Subscribe to get latest news delivered straight to your inbox


    Is it Ethical to Use Pirated Content for Commercial Purposes? META Thinks So

    • 23.06.2025
    • By Hugh Stephens
    Hugh Stephens Blog
    Two signs hanging on a string, one labeled 'ETHICAL' in green and the other labeled 'LEGAL' in red, against a purple background.

    Image: Shutterstock.com

    There is the question of what is ethical, and then there is the question of what is legal. Sometimes they are the same, often not. The legality of using copyrighted content without authorization for commercial purposes, such as in training AI models—as META and a number of other companies have done—is being decided in court. In META’s case, however, there is the further complaint (not denied by META) that many of the unauthorized copies it made were taken from pirated content. While this revelation may not change the fundamentals of the copyright infringement case against it, there is still the ethical question for META to answer. On this, it comes up short. Very short.

    META, the parent company of Facebook, Instagram and WhatsApp, used vast amounts of copyrighted content, without permission or licensing, to train its AI model. It is not alone in doing so. This practice may or may not be legal. A number of cases are working their way through the courts, most of them in the US, with copyright owners from Getty Images to Disney and Universal, from the New York Times to the Authors Guild and on to music labels, all claiming that their content was unfairly and illegally copied to provide training fodder for training AI models, such as META’s model, Llama. META and other AI developers claim that their use was a “fair use” under US law. We’ll see. However, as part of its giant vacuuming of publicly available (but in many cases protected) content, META also ingested content from various pirate sites and databases, notably the notorious “shadow library”, LibGen (Library Genesis). LibGen originated in Russia and contains up to 80 million scientific and academic articles, as well as millions of novels and nonfiction books, most unauthorized, unlicensed copies. It has a been sued by major academic and textbook publishers. In 2017 Elsevier won a $15 million judgement against LibGen, and another pirate website, SciHub. Last year Elsevier was awarded a $30 million default judgement. However, both LibGen and SciHub remain available online.

    The extent of the copyrighted content held by LibGen was revealed in an investigative report published recently by The Atlantic. You can search through the LibGen database as published by The Atlantic to find out what works are included, and whether your work has been pirated. Authors from Newfoundland to New York and lots of places in-between and elsewhere found their works included in the database when they did the search. The Authors Guild advises writers to fight back by sending a formal notice to META and other AI companies asserting their rights, as well as adding a “No AI Training” notice on the copyright page of works. This is in addition, as would be expected, to joining the Authors Guild to help them fight what is happening.

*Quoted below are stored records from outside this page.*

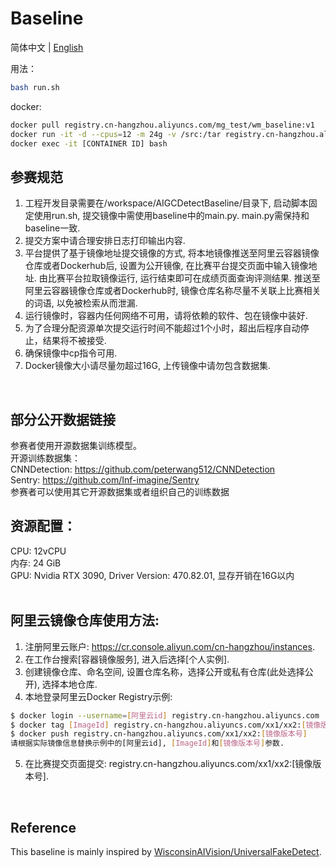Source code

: # Baseline

简体中文 | [English](README_en.md)

用法：
```bash
bash run.sh
```

docker: <br/>
```bash
docker pull registry.cn-hangzhou.aliyuncs.com/mg_test/wm_baseline:v1
docker run -it -d --cpus=12 -m 24g -v /src:/tar registry.cn-hangzhou.aliyuncs.com/clg_test/aigc_det:1.0
docker exec -it [CONTAINER ID] bash
```


## 参赛规范 <br/>
1) 工程开发目录需要在/workspace/AIGCDetectBaseline/目录下, 启动脚本固定使用run.sh, 提交镜像中需使用baseline中的main.py. main.py需保持和baseline一致. <br/>
2) 提交方案中请合理安排日志打印输出内容.<br/>
3) 平台提供了基于镜像地址提交镜像的方式, 将本地镜像推送至阿里云容器镜像仓库或者Dockerhub后, 设置为公开镜像, 在比赛平台提交页面中输入镜像地址. 由比赛平台拉取镜像运行, 运行结束即可在成绩页面查询评测结果. 推送至阿里云容器镜像仓库或者Dockerhub时, 镜像仓库名称尽量不关联上比赛相关的词语, 以免被检索从而泄漏.<br/>
4) 运行镜像时，容器内任何网络不可用，请将依赖的软件、包在镜像中装好. <br/>
5) 为了合理分配资源单次提交运行时间不能超过1个小时，超出后程序自动停止，结果将不被接受.<br/>
6) 确保镜像中cp指令可用.<br/>
7) Docker镜像大小请尽量勿超过16G, 上传镜像中请勿包含数据集.<br/>
<br/>


## 部分公开数据链接
参赛者使用开源数据集训练模型。<br/>
开源训练数据集：<br/>
CNNDetection: https://github.com/peterwang512/CNNDetection <br/>
Sentry: https://github.com/Inf-imagine/Sentry <br/>
参赛者可以使用其它开源数据集或者组织自己的训练数据 <br/>


## 资源配置：<br/>
CPU: 12vCPU <br/>
内存: 24 GiB <br/>
GPU: Nvidia RTX 3090, Driver Version: 470.82.01, 显存开销在16G以内 <br/>
<br/>


## 阿里云镜像仓库使用方法:<br/>
1) 注册阿里云账户: https://cr.console.aliyun.com/cn-hangzhou/instances. <br/>
2) 在工作台搜索[容器镜像服务], 进入后选择[个人实例]. <br/>
3) 创建镜像仓库、命名空间, 设置仓库名称，选择公开或私有仓库(此处选择公开),  选择本地仓库. <br/>
4) 本地登录阿里云Docker Registry示例: <br/>
```bash
$ docker login --username=[阿里云id] registry.cn-hangzhou.aliyuncs.com
$ docker tag [ImageId] registry.cn-hangzhou.aliyuncs.com/xx1/xx2:[镜像版本号]
$ docker push registry.cn-hangzhou.aliyuncs.com/xx1/xx2:[镜像版本号]
请根据实际镜像信息替换示例中的[阿里云id], [ImageId]和[镜像版本号]参数.
```
5) 在比赛提交页面提交: registry.cn-hangzhou.aliyuncs.com/xx1/xx2:[镜像版本号].
<br/>

## Reference <br/>
This baseline is mainly inspired by [WisconsinAIVision/UniversalFakeDetect](https://github.com/WisconsinAIVision/UniversalFakeDetect).
<br/>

    Consuming pirated content can result in costly penalties, as some unfortunate downloaders have found out to their regret. Using it for commercial purposes is even more egregious. It’s like running a pirate streaming service based on stolen content. META didn’t use pirated content in this way, but they used it commercially just the same, in their case for AI training. Were they aware of what they were doing. You bet they were.

    The discovery process in the US suit of Kadrey et. al. v META revealed a series of email exchanges in which some META employees expressed concerns over the ethics of using pirated content. The concerns went up the chain and back, with “MZ” (guess who? No, not Moses Znaimer) giving approval to proceed. Following on these revelations in Kadrey v META in the US, two class action lawsuits have been filed in Canada, one in Quebec on behalf of a number of French language authors and one in British Columbia. The Quebec suit specifically flags the piracy issue. Among the listed complaints is the following:

    Rather than acting within the law and respecting the rights of class members, it (META) deliberately chose to train its LLMs (Large Language Models) from datasets containing illicit copies of works from all over the world, including those of class members.”

    Damages sought are $20,000 per work.

    It is clear that META wilfully torrented content from LibGen, knowing that many or most of the works on LibGen were infringing, pirated copies. They just didn’t care.

    If it turns out that somehow, inexplicably, META’s unauthorized use of copyrighted content for AI training is ruled by the US courts to be fair use, would the fact that the source of some of the content was from a pirate source be relevant? I am not sure, but a judgement that has just been delivered in California in the “Anthropic” case suggests that even if unauthorized copying can be justified as fair use because it is considered “transformative”, that does not excuse piracy–which is still an infringement. In this case, Anthropic copied both purchased and pirated works to train its AI model, and kept the copies in its central library. It was sued by some authors and journalists in a class action suit alleging copyright infringement. The judge, in one of the first such cases to reach a decision point, concluded on summary judgement that Anthropic’s unauthorized reproduction of copyrighted works for AI training was fair use under the transformation doctrine but added, with respect to those works drawn from pirate sources such as LibGen and others,

    “piracy of otherwise available copies is inherently, irredeemably infringing even if the pirated copies are immediately used for the transformative use and
    immediately discarded”
    .

    A trial will be held to determine the damages from the piracy.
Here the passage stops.